Natives blooming

FIFTEEN years ago Dudley Maier cycled around his neighbourhood noticing the gardens were mostly water-guzzling jungles of old English plants.

Back then Vincent council seemed to be endorsing it — even amid the millennial drought — with it’s top garden awards often going to the thirstiest examples.

“I thought ‘why don’t we try to encourage native plants’,” Mr Maier says.

“I could see what we needed to do was encourage those early adopters to get the message out a bit and reward them, and demonstrate to other people you could have these colourful gardens without having to dump a lot of water on them.”

He convinced the Swan River Trust and Water Corporation to sponsor a prize, native gardens started to sprout around the town and in 2014 came the watershed moment, when Lisa Mazzella and Geoff Weekes took out the top award for their native garden on The Boulevarde.

• Jenny Hopwood of the Claise Brook Catchment Group, Water Corp’s Adele Gismondi and former Vincent council Dudley Maier enjoy Ross and Janis’s garden. Photo by Steve Grant

• Jenny Hopwood of the Claise Brook Catchment Group, Water Corp’s Adele Gismondi and former Vincent council Dudley Maier enjoy Ross and Janis’s garden. Photo by Steve Grant

Before long neighbours were peeking their heads over the fence and asking for advice on how to get their own gardens looking so good.

“People tend to stick at it,” Mr Maier says, “because they realise that in some ways it’s easier, you don’t have to mow lawns, you still have to do some work but it’s less onerous.”

Ross and Janis, also from Mt Hawthorn, won the natives category in the early day of the competition. Ross says he was initially skeptical  until he went to a Great Gardens workshop and was blown away by what he learned about traditional gardens damaging the environment.

He was aware of the drying climate, the effect of phosphates on rivers and that too much water went on lawns, and feared the once-pristine Swan River would die, leaving a black mark on the city’s consciousness.
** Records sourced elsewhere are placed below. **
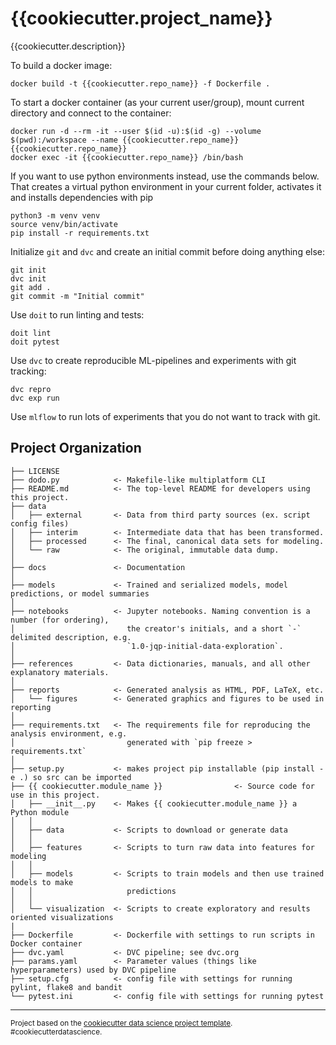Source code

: {{cookiecutter.project_name}}
==============================

{{cookiecutter.description}}

To build a docker image:
```
docker build -t {{cookiecutter.repo_name}} -f Dockerfile .
```

To start a docker container (as your current user/group), mount current directory and connect to the container:
```
docker run -d --rm -it --user $(id -u):$(id -g) --volume $(pwd):/workspace --name {{cookiecutter.repo_name}} {{cookiecutter.repo_name}}
docker exec -it {{cookiecutter.repo_name}} /bin/bash
```

If you want to use python environments instead, use the commands below. That creates a virtual python environment in your current folder, activates it and installs dependencies with pip
```
python3 -m venv venv
source venv/bin/activate
pip install -r requirements.txt
```

Initialize ```git``` and ```dvc``` and create an initial commit before doing anything else:
```
git init
dvc init
git add .
git commit -m "Initial commit"
```

Use ```doit``` to run linting and tests:
```
doit lint
doit pytest
```

Use ```dvc``` to create reproducible ML-pipelines and experiments with git tracking:
```
dvc repro
dvc exp run
```

Use ```mlflow``` to run lots of experiments that you do not want to track with git.


Project Organization
------------

    ├── LICENSE
    ├── dodo.py            <- Makefile-like multiplatform CLI
    ├── README.md          <- The top-level README for developers using this project.
    ├── data
    │   ├── external       <- Data from third party sources (ex. script config files)
    │   ├── interim        <- Intermediate data that has been transformed.
    │   ├── processed      <- The final, canonical data sets for modeling.
    │   └── raw            <- The original, immutable data dump.
    │
    ├── docs               <- Documentation
    │
    ├── models             <- Trained and serialized models, model predictions, or model summaries
    │
    ├── notebooks          <- Jupyter notebooks. Naming convention is a number (for ordering),
    │                         the creator's initials, and a short `-` delimited description, e.g.
    │                         `1.0-jqp-initial-data-exploration`.
    │
    ├── references         <- Data dictionaries, manuals, and all other explanatory materials.
    │
    ├── reports            <- Generated analysis as HTML, PDF, LaTeX, etc.
    │   └── figures        <- Generated graphics and figures to be used in reporting
    │
    ├── requirements.txt   <- The requirements file for reproducing the analysis environment, e.g.
    │                         generated with `pip freeze > requirements.txt`
    │
    ├── setup.py           <- makes project pip installable (pip install -e .) so src can be imported
    ├── {{ cookiecutter.module_name }}                <- Source code for use in this project.
    │   ├── __init__.py    <- Makes {{ cookiecutter.module_name }} a Python module
    │   │
    │   ├── data           <- Scripts to download or generate data
    │   │
    │   ├── features       <- Scripts to turn raw data into features for modeling
    │   │
    │   ├── models         <- Scripts to train models and then use trained models to make
    │   │                     predictions
    │   │
    │   └── visualization  <- Scripts to create exploratory and results oriented visualizations
    |
    ├── Dockerfile         <- Dockerfile with settings to run scripts in Docker container
    ├── dvc.yaml           <- DVC pipeline; see dvc.org
    ├── params.yaml        <- Parameter values (things like hyperparameters) used by DVC pipeline
    ├── setup.cfg          <- config file with settings for running pylint, flake8 and bandit
    └── pytest.ini         <- config file with settings for running pytest


--------

<p><small>Project based on the <a target="_blank" href="https://drivendata.github.io/cookiecutter-data-science/">cookiecutter data science project template</a>. #cookiecutterdatascience.</small></p>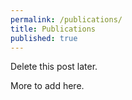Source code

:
 ```yaml
---
permalink: /publications/
title: Publications
published: true
---
```


Delete this post later.

More to add here.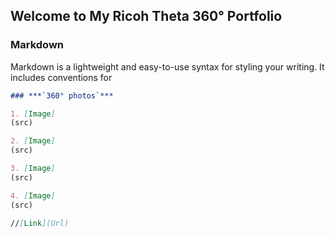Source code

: ## Welcome to My Ricoh Theta 360° Portfolio





### Markdown

Markdown is a lightweight and easy-to-use syntax for styling your writing. It includes conventions for

```markdown
### ***`360° photos`***

1. [Image]
(src)

2. [Image]
(src)

3. [Image]
(src)

4. [Image]
(src)

//[Link](Url)
```
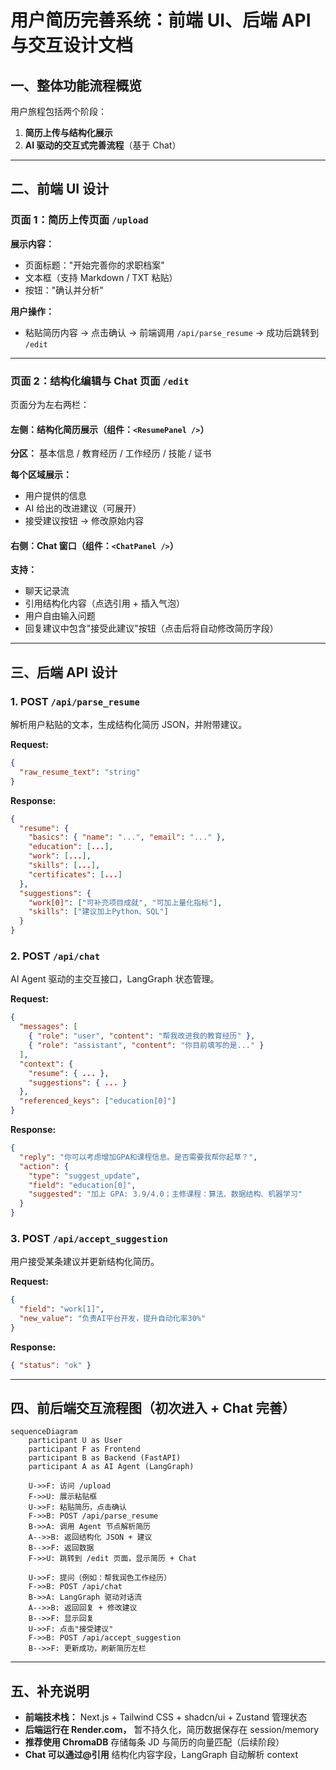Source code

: # 用户简历完善系统：前端 UI、后端 API 与交互设计文档

## 一、整体功能流程概览

用户旅程包括两个阶段：

1. **简历上传与结构化展示**
2. **AI 驱动的交互式完善流程**（基于 Chat）

---

## 二、前端 UI 设计

### 页面 1：简历上传页面 `/upload`

**展示内容：**

- 页面标题："开始完善你的求职档案"
- 文本框（支持 Markdown / TXT 粘贴）
- 按钮："确认并分析"

**用户操作：**

- 粘贴简历内容 → 点击确认 → 前端调用 `/api/parse_resume` → 成功后跳转到 `/edit`

---

### 页面 2：结构化编辑与 Chat 页面 `/edit`

页面分为左右两栏：

#### 左侧：结构化简历展示（组件：`<ResumePanel />`）

**分区：** 基本信息 / 教育经历 / 工作经历 / 技能 / 证书

**每个区域展示：**

- 用户提供的信息
- AI 给出的改进建议（可展开）
- 接受建议按钮 → 修改原始内容

#### 右侧：Chat 窗口（组件：`<ChatPanel />`）

**支持：**

- 聊天记录流
- 引用结构化内容（点选引用 + 插入气泡）
- 用户自由输入问题
- 回复建议中包含"接受此建议"按钮（点击后将自动修改简历字段）

---

## 三、后端 API 设计

### 1. POST `/api/parse_resume`

解析用户粘贴的文本，生成结构化简历 JSON，并附带建议。

**Request:**

```json
{
  "raw_resume_text": "string"
}
```

**Response:**

```json
{
  "resume": {
    "basics": { "name": "...", "email": "..." },
    "education": [...],
    "work": [...],
    "skills": [...],
    "certificates": [...]
  },
  "suggestions": {
    "work[0]": ["可补充项目成就", "可加上量化指标"],
    "skills": ["建议加上Python、SQL"]
  }
}
```

### 2. POST `/api/chat`

AI Agent 驱动的主交互接口，LangGraph 状态管理。

**Request:**

```json
{
  "messages": [
    { "role": "user", "content": "帮我改进我的教育经历" },
    { "role": "assistant", "content": "你目前填写的是..." }
  ],
  "context": {
    "resume": { ... },
    "suggestions": { ... }
  },
  "referenced_keys": ["education[0]"]
}
```

**Response:**

```json
{
  "reply": "你可以考虑增加GPA和课程信息。是否需要我帮你起草？",
  "action": {
    "type": "suggest_update",
    "field": "education[0]",
    "suggested": "加上 GPA: 3.9/4.0；主修课程：算法、数据结构、机器学习"
  }
}
```

### 3. POST `/api/accept_suggestion`

用户接受某条建议并更新结构化简历。

**Request:**

```json
{
  "field": "work[1]",
  "new_value": "负责AI平台开发，提升自动化率30%"
}
```

**Response:**

```json
{ "status": "ok" }
```

---

## 四、前后端交互流程图（初次进入 + Chat 完善）

```mermaid
sequenceDiagram
    participant U as User
    participant F as Frontend
    participant B as Backend (FastAPI)
    participant A as AI Agent (LangGraph)

    U->>F: 访问 /upload
    F->>U: 展示粘贴框
    U->>F: 粘贴简历，点击确认
    F->>B: POST /api/parse_resume
    B->>A: 调用 Agent 节点解析简历
    A-->>B: 返回结构化 JSON + 建议
    B-->>F: 返回数据
    F->>U: 跳转到 /edit 页面，显示简历 + Chat

    U->>F: 提问（例如：帮我润色工作经历）
    F->>B: POST /api/chat
    B->>A: LangGraph 驱动对话流
    A-->>B: 返回回复 + 修改建议
    B-->>F: 显示回复
    U->>F: 点击"接受建议"
    F->>B: POST /api/accept_suggestion
    B-->>F: 更新成功，刷新简历左栏
```

---

## 五、补充说明

- **前端技术栈：** Next.js + Tailwind CSS + shadcn/ui + Zustand 管理状态
- **后端运行在 Render.com，** 暂不持久化，简历数据保存在 session/memory
- **推荐使用 ChromaDB** 存储每条 JD 与简历的向量匹配（后续阶段）
- **Chat 可以通过@引用** 结构化内容字段，LangGraph 自动解析 context
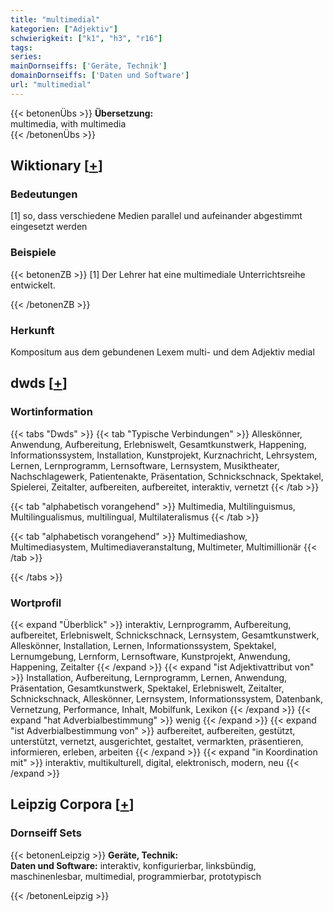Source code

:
 ```yaml
---
title: "multimedial"
kategorien: ["Adjektiv"]
schwierigkeit: ["k1", "h3", "r16"]
tags:
series:
mainDornseiffs: ['Geräte, Technik']
domainDornseiffs: ['Daten und Software']
url: "multimedial"
---
```


{{< betonenÜbs >}}
**Übersetzung:**  
multimedia, with multimedia  
{{< /betonenÜbs >}}

## Wiktionary [[+](https://de.wiktionary.org/wiki/multimedial)]

### Bedeutungen
[1] so, dass verschiedene Medien parallel und aufeinander abgestimmt eingesetzt werden  

### Beispiele
{{< betonenZB >}}
[1] Der Lehrer hat eine multimediale Unterrichtsreihe entwickelt.  

{{< /betonenZB >}}
### Herkunft
Kompositum aus dem gebundenen Lexem multi- und dem Adjektiv medial  



## dwds [[+](https://www.dwds.de/wb/multimedial)]

### Wortinformation
{{< tabs "Dwds" >}}
{{< tab "Typische Verbindungen" >}}
Alleskönner, Anwendung, Aufbereitung, Erlebniswelt, Gesamtkunstwerk, Happening, Informationssystem, Installation, Kunstprojekt, Kurznachricht, Lehrsystem, Lernen, Lernprogramm, Lernsoftware, Lernsystem, Musiktheater, Nachschlagewerk, Patientenakte, Präsentation, Schnickschnack, Spektakel, Spielerei, Zeitalter, aufbereiten, aufbereitet, interaktiv, vernetzt
{{< /tab >}}

{{< tab "alphabetisch vorangehend" >}}
Multimedia, Multilinguismus, Multilingualismus, multilingual, Multilateralismus
{{< /tab >}}

{{< tab "alphabetisch vorangehend" >}}
Multimediashow, Multimediasystem, Multimediaveranstaltung, Multimeter, Multimillionär
{{< /tab >}}

{{< /tabs >}}

### Wortprofil
{{< expand "Überblick" >}} interaktiv, Lernprogramm, Aufbereitung, aufbereitet, Erlebniswelt, Schnickschnack, Lernsystem, Gesamtkunstwerk, Alleskönner, Installation, Lernen, Informationssystem, Spektakel, Lernumgebung, Lernform, Lernsoftware, Kunstprojekt, Anwendung, Happening, Zeitalter {{< /expand >}}
{{< expand "ist Adjektivattribut von" >}} Installation, Aufbereitung, Lernprogramm, Lernen, Anwendung, Präsentation, Gesamtkunstwerk, Spektakel, Erlebniswelt, Zeitalter, Schnickschnack, Alleskönner, Lernsystem, Informationssystem, Datenbank, Vernetzung, Performance, Inhalt, Mobilfunk, Lexikon {{< /expand >}}
{{< expand "hat Adverbialbestimmung" >}} wenig {{< /expand >}}
{{< expand "ist Adverbialbestimmung von" >}} aufbereitet, aufbereiten, gestützt, unterstützt, vernetzt, ausgerichtet, gestaltet, vermarkten, präsentieren, informieren, erleben, arbeiten {{< /expand >}}
{{< expand "in Koordination mit" >}} interaktiv, multikulturell, digital, elektronisch, modern, neu {{< /expand >}}

## Leipzig Corpora [[+](https://corpora.uni-leipzig.de/en/res?word=multimedial&corpusId=deu_newscrawl-public_2018)]

### Dornseiff Sets
{{< betonenLeipzig >}}
**Geräte, Technik:**  
**Daten und Software:** interaktiv, konfigurierbar, linksbündig, maschinenlesbar, multimedial, programmierbar, prototypisch  

{{< /betonenLeipzig >}}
Even with that knowledge, he says “by the time I walked out of that first workshop, my head was turned”.

He got rid of the lawns, saying they were a pain in the bum to mow, added raised garden beds to grow their own veggies and filled the verge with natives. Mulch was chucked around where they could fit it.

He says going native isn’t a magic bullet: Soils aren’t as fertile as originally, so plants need some babying in the early days and a fair bit of hand watering.

Entries for this year’s Greening Vincent garden competition are open until October 7, and there’s a big banner on the council’s front page that’ll take you there.